Ia juga menyampaikan pandangan bahwa apabila kader Posyandu secara resmi diakui sebagai pekerja kesehatan negara, maka pemerintah akan memiliki konsekuensi untuk memenuhi hak-hak ketenagakerjaan, seperti upah layak, perlindungan kerja, hingga jaminan sosial.
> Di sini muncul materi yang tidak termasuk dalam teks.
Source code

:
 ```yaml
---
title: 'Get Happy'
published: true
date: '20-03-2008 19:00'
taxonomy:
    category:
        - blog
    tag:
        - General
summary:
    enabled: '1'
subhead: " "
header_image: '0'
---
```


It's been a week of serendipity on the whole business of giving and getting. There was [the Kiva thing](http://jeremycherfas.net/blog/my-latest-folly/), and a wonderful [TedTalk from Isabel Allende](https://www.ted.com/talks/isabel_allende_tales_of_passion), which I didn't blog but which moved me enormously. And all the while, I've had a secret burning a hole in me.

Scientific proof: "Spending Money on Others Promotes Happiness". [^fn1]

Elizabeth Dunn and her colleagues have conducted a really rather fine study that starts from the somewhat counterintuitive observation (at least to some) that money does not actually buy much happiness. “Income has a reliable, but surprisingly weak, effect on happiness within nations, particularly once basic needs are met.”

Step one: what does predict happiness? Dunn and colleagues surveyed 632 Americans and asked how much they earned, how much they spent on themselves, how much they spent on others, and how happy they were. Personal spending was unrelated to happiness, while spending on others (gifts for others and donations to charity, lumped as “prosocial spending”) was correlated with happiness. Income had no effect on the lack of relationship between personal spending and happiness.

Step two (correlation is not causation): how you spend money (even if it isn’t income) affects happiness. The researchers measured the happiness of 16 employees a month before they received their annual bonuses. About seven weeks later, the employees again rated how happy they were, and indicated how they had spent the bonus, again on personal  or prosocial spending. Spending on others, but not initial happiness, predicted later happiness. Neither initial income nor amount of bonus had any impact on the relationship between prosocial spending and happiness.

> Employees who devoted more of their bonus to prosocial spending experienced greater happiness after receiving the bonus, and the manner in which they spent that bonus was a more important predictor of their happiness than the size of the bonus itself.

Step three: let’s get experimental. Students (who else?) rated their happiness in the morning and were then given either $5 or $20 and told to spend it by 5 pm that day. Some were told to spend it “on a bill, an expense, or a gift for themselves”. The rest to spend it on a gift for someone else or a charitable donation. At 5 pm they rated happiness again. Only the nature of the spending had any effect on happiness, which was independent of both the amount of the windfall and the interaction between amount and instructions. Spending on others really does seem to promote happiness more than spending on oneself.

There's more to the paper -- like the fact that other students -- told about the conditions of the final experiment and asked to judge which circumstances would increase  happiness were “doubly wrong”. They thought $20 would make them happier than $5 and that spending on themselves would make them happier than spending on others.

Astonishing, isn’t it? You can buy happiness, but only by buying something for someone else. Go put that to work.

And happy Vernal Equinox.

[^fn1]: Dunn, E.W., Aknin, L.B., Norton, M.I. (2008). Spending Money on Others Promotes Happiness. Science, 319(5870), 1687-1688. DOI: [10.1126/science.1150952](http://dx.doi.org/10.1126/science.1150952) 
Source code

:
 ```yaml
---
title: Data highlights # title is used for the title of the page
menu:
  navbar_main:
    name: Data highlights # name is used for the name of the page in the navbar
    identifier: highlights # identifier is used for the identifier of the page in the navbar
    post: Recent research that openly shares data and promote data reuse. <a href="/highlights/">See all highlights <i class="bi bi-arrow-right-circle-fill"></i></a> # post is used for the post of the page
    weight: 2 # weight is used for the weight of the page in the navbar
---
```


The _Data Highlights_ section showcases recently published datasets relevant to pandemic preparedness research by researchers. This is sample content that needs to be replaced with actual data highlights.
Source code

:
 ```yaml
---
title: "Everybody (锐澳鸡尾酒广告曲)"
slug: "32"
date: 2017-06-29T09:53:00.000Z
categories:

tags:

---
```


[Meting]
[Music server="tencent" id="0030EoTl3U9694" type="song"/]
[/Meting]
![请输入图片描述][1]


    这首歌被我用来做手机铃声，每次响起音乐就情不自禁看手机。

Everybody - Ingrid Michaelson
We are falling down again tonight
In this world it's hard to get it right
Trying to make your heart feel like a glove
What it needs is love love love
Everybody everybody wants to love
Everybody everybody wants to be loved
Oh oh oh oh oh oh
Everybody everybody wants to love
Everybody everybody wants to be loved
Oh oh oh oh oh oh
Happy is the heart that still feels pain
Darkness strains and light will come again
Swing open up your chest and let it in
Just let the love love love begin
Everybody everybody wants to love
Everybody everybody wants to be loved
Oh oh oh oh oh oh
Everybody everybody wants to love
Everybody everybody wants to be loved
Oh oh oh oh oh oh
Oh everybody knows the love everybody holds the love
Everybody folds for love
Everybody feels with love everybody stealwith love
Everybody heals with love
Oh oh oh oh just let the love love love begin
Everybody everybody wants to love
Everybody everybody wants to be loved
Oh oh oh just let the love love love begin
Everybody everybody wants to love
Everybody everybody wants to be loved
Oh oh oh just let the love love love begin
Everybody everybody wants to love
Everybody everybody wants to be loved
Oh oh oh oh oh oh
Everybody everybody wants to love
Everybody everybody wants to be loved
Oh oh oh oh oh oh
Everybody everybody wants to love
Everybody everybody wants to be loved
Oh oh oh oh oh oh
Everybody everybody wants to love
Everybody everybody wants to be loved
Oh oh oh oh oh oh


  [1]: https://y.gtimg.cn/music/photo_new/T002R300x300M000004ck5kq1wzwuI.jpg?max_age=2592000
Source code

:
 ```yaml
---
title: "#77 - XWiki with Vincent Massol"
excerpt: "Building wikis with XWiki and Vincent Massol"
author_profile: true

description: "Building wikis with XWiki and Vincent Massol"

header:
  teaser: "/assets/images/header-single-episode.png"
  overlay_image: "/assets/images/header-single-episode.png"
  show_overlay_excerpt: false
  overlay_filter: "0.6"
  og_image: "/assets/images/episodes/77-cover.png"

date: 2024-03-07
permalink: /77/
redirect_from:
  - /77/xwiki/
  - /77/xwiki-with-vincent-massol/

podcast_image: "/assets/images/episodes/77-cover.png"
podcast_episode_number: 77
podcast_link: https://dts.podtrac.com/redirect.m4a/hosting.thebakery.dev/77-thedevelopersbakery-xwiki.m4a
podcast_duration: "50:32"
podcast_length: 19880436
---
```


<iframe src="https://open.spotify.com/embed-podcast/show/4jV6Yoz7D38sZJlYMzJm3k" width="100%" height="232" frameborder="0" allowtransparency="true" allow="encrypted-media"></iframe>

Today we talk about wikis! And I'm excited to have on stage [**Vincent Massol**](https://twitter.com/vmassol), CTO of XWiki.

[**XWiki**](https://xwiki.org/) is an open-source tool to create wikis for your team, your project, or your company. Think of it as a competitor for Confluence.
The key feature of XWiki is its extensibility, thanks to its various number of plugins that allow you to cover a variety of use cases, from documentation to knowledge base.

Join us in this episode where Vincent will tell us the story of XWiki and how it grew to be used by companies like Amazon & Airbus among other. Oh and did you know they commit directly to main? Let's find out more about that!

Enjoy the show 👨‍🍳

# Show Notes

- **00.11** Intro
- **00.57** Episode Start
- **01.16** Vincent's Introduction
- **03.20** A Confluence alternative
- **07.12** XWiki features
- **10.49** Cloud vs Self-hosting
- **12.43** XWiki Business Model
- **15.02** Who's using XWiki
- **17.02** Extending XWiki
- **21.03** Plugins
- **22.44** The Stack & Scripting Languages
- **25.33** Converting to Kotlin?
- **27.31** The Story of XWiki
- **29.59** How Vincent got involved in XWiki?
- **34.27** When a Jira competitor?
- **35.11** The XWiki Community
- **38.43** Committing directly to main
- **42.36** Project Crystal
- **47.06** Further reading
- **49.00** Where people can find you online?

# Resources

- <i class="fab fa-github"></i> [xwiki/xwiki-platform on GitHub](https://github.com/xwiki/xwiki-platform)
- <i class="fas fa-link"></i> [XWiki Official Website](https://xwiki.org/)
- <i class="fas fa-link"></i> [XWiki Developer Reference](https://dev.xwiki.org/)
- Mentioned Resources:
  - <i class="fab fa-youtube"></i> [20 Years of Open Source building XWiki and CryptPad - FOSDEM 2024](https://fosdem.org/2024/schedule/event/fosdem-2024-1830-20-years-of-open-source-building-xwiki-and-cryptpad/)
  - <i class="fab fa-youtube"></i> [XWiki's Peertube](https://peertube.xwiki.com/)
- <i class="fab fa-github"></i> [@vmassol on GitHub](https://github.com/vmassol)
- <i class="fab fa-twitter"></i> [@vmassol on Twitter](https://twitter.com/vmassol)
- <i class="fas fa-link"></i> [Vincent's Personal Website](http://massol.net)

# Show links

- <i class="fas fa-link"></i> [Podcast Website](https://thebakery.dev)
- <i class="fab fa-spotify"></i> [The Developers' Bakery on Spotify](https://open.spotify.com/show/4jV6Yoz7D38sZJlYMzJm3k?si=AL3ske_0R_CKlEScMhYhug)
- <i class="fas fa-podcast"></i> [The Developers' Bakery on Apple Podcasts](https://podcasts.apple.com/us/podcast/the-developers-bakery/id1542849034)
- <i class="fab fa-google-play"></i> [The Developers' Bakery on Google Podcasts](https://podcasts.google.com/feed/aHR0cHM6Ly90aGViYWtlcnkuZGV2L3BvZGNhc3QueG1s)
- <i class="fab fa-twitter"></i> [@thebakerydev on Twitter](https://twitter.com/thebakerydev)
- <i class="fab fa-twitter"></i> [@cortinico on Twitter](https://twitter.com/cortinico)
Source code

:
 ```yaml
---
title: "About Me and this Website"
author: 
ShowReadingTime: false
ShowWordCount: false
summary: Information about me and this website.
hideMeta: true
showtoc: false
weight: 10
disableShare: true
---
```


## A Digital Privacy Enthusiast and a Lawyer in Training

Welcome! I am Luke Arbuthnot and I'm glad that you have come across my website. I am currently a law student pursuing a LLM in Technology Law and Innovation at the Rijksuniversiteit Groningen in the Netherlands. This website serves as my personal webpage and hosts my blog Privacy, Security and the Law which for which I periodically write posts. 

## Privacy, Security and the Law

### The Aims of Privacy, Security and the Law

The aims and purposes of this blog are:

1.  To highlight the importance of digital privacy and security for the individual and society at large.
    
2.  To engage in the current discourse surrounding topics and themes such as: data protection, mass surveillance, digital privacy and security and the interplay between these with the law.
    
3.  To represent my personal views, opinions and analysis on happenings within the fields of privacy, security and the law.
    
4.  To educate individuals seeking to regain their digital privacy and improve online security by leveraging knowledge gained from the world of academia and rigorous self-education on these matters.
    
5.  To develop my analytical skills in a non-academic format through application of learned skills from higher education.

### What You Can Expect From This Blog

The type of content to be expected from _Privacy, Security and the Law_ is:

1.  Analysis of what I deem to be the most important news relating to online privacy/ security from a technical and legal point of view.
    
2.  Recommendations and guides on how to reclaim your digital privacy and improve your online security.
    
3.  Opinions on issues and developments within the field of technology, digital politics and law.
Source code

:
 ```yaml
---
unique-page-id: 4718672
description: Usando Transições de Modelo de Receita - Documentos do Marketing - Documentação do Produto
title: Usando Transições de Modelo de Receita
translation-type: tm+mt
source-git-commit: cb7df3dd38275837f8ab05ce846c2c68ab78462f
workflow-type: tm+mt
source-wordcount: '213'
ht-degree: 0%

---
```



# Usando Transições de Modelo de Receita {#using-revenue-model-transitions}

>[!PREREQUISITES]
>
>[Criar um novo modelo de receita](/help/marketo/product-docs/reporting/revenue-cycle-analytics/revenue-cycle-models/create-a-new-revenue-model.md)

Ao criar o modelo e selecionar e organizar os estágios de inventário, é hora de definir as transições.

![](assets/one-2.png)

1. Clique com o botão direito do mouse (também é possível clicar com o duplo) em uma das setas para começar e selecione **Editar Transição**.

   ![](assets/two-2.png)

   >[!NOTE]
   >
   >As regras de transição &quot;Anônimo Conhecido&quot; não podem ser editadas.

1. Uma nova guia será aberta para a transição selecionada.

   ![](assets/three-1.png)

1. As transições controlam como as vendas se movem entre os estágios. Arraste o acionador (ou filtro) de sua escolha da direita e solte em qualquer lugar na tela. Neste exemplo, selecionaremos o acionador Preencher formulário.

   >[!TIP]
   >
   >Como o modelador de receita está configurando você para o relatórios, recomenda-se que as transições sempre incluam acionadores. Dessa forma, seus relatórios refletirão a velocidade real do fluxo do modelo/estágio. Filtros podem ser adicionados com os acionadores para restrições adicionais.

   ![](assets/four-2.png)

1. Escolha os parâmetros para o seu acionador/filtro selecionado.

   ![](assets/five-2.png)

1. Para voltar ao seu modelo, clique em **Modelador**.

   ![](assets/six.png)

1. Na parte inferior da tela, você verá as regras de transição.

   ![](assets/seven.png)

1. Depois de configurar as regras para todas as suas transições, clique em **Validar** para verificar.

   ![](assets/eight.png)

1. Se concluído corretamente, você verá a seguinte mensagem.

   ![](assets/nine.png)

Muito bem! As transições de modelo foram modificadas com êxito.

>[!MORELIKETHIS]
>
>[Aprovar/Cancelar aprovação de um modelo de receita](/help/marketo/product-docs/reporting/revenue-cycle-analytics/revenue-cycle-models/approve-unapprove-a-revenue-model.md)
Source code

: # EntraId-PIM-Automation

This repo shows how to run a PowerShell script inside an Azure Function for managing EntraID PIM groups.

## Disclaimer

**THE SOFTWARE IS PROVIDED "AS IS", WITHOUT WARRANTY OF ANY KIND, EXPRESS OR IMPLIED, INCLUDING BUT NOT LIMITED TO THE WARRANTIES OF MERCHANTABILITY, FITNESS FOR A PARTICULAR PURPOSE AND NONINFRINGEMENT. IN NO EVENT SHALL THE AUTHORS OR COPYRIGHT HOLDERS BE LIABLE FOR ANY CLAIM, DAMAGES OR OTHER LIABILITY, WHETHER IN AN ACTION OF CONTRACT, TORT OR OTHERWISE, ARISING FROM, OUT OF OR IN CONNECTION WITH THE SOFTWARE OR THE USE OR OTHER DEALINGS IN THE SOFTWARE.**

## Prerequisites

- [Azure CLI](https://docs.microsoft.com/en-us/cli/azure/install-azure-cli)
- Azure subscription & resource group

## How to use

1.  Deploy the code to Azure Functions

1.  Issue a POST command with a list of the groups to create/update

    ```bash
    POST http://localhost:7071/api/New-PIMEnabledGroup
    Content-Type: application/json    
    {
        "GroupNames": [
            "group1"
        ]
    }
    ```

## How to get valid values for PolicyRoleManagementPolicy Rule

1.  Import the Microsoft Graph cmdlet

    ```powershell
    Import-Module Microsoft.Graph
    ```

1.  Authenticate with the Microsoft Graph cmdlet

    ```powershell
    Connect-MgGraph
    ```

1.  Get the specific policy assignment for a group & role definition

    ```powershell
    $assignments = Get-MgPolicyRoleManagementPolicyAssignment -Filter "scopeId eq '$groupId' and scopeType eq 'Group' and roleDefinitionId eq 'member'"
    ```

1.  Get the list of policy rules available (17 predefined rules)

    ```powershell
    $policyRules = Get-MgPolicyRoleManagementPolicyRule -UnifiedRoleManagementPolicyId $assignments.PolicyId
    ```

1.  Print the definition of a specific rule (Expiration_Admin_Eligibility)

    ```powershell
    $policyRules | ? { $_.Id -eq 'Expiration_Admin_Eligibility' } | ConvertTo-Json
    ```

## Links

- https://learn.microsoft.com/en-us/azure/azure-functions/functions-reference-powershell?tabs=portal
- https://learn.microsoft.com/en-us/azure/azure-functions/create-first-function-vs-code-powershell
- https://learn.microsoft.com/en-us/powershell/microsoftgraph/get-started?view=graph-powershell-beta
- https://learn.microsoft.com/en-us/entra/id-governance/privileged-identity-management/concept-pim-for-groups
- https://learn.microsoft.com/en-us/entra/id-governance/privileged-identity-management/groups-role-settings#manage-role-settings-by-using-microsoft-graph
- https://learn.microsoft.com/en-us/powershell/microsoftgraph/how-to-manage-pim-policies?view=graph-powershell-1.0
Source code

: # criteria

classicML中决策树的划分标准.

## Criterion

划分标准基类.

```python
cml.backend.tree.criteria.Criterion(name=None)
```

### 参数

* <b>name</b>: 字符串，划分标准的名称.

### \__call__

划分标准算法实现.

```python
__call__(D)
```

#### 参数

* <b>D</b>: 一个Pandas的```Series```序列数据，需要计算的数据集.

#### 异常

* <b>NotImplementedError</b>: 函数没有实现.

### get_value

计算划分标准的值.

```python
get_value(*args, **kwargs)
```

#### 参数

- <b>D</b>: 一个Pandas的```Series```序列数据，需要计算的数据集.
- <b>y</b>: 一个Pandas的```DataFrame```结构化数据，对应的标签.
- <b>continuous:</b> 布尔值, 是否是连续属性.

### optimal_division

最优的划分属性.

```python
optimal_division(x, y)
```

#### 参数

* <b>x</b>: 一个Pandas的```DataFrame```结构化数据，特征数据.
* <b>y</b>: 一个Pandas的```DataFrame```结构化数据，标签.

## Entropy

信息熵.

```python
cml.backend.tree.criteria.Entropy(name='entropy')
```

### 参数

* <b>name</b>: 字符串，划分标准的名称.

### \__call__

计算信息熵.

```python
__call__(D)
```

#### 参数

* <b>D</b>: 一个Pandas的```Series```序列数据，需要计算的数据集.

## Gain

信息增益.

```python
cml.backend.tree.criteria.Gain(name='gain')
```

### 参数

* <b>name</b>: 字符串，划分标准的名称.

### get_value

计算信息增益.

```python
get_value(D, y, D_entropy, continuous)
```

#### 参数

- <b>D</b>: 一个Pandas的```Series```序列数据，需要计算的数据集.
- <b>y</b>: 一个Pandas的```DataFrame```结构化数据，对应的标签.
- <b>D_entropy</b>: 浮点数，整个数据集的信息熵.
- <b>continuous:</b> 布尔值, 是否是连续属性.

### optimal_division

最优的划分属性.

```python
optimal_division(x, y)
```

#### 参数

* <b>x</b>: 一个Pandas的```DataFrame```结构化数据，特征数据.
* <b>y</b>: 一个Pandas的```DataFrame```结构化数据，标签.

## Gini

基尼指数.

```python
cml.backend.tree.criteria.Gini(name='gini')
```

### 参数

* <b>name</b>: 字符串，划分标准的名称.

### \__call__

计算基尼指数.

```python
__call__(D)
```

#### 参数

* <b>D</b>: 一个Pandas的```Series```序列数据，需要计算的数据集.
Menurut Nanda, istilah "pengabdian" dan "keikhlasan" tidak boleh menjadi alasan untuk mengabaikan kesejahteraan para kader yang selama ini berada di garis depan pelayanan kesehatan masyarakat.
Unggahan tersebut memicu perbincangan publik mengenai posisi kader Posyandu: apakah mereka tetap dipandang sebagai relawan sosial, atau sudah saatnya mendapatkan pengakuan dan perlindungan yang lebih layak.
Bagaimana menurut Anda? Apakah kader Posyandu sudah seharusnya mendapatkan status dan hak seperti pekerja profesional?